**WORK TASK**
Whenever a line in the following entries includes "missing", tally it. Report nothing except the final count.

(DATASET CONTENT begins)

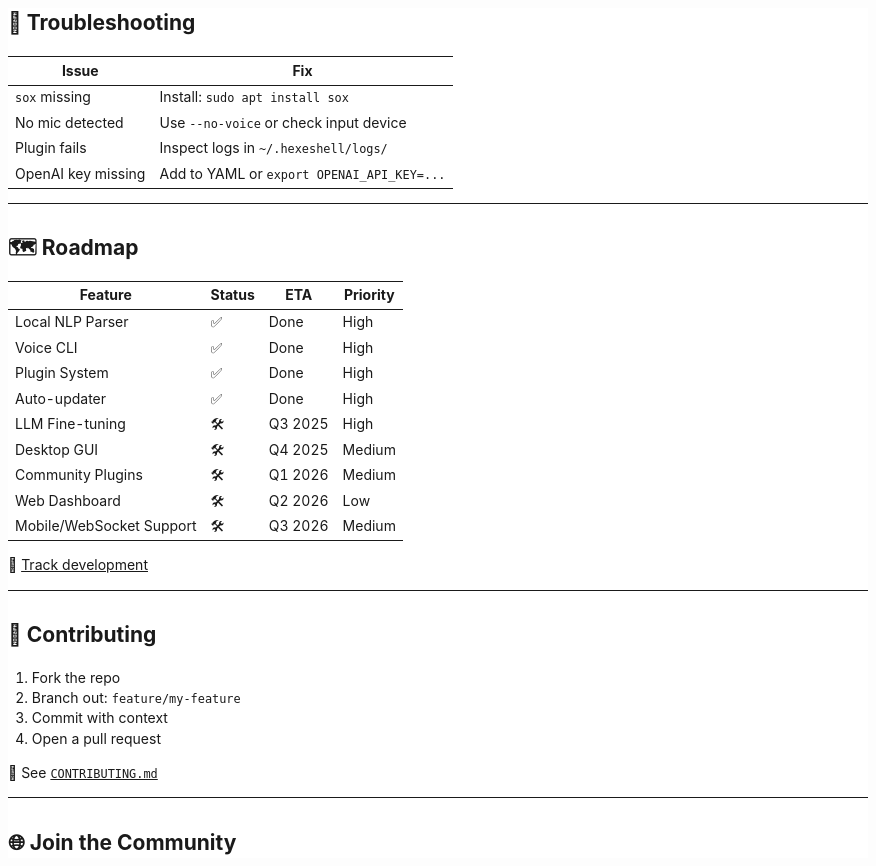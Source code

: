 
## 🧩 Troubleshooting

| Issue                  | Fix                                           |
|------------------------|-----------------------------------------------|
| `sox` missing          | Install: `sudo apt install sox`              |
| No mic detected        | Use `--no-voice` or check input device       |
| Plugin fails           | Inspect logs in `~/.hexeshell/logs/`         |
| OpenAI key missing     | Add to YAML or `export OPENAI_API_KEY=...`   |

---

## 🗺️ Roadmap

| Feature                     | Status | ETA     | Priority |
|-----------------------------|--------|---------|----------|
| Local NLP Parser            | ✅     | Done    | High     |
| Voice CLI                   | ✅     | Done    | High     |
| Plugin System               | ✅     | Done    | High     |
| Auto-updater                | ✅     | Done    | High     |
| LLM Fine-tuning             | 🛠️     | Q3 2025 | High     |
| Desktop GUI                 | 🛠️     | Q4 2025 | Medium   |
| Community Plugins           | 🛠️     | Q1 2026 | Medium   |
| Web Dashboard               | 🛠️     | Q2 2026 | Low      |
| Mobile/WebSocket Support    | 🛠️     | Q3 2026 | Medium   |

📍 [Track development](https://github.com/sarat1kyan/hexeshell/projects/1)

---

## 🤝 Contributing

1. Fork the repo  
2. Branch out: `feature/my-feature`  
3. Commit with context  
4. Open a pull request

📘 See [`CONTRIBUTING.md`](CONTRIBUTING.md)

---

## 🌐 Join the Community
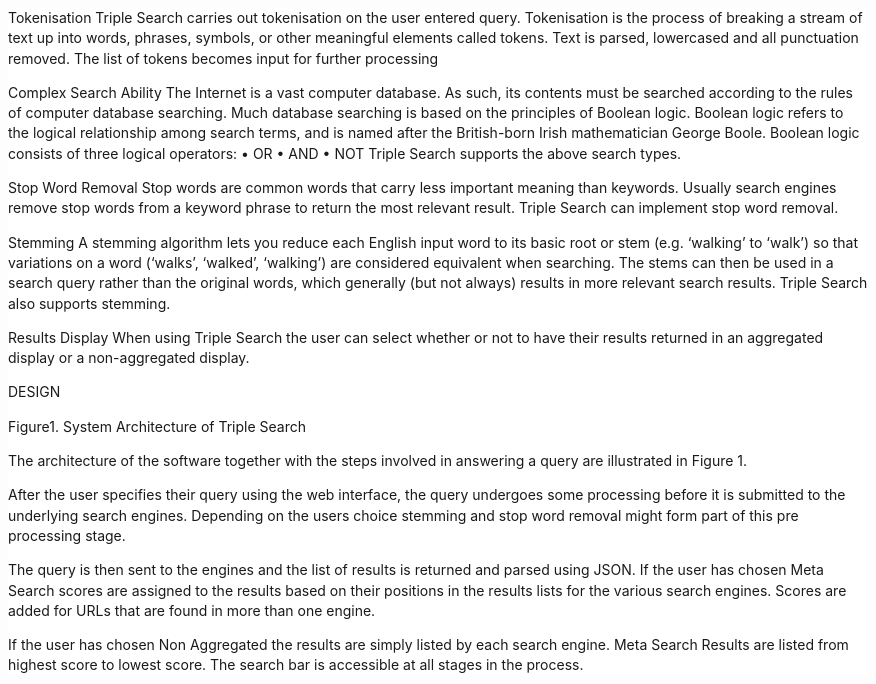 Tokenisation
Triple Search carries out tokenisation on the user entered query.  Tokenisation is the process of breaking a stream of text up into words, phrases, symbols, or other meaningful elements called tokens.   Text is parsed, lowercased and all punctuation removed. The list of tokens becomes input for further processing


Complex Search Ability
The Internet is a vast computer database.  As such, its contents must be searched according to the rules of computer database searching. Much database searching is based on the principles of Boolean logic. Boolean logic refers to the logical relationship among search terms, and is named after the British-born Irish mathematician George Boole. 
Boolean logic consists of three logical operators:
•	OR
•	AND
•	NOT
Triple Search supports the above search types.

Stop Word Removal
Stop words are common words that carry less important meaning than keywords. Usually search engines remove stop words from a keyword phrase to return the most relevant result. 
Triple Search can implement stop word removal.

Stemming
A stemming algorithm lets you reduce each English input word to its basic root or stem (e.g. ‘walking’ to ‘walk’) so that variations on a word (‘walks’, ‘walked’, ‘walking’) are considered equivalent when searching. The stems can then be used in a search query rather than the original words, which generally (but not always) results in more relevant search results.  Triple Search also supports stemming.


Results Display
When using Triple Search the user can select whether or not to have their results returned in an aggregated display or a non-aggregated display.







DESIGN

Figure1. System Architecture of Triple Search

 

The architecture of the software together with the steps involved in answering a query are illustrated in Figure 1.  

After the user specifies their query using the web interface, the query undergoes some processing before it is submitted to the underlying search engines.  Depending on the users choice stemming and stop word removal might form part of this pre processing stage.  

The query is then sent to the engines and the list of results is returned and parsed using JSON.  If the user has chosen Meta Search scores are assigned to the results based on their positions in the results lists for the various search engines.   Scores are added for URLs that are found in more than one engine. 

If the user has chosen Non Aggregated the results are simply listed by each search engine. Meta Search Results are listed from highest score to lowest score.  The search bar is accessible at all stages in the process.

(DATASET CONTENT ends)

**RESULT FOR THIS TASK**
2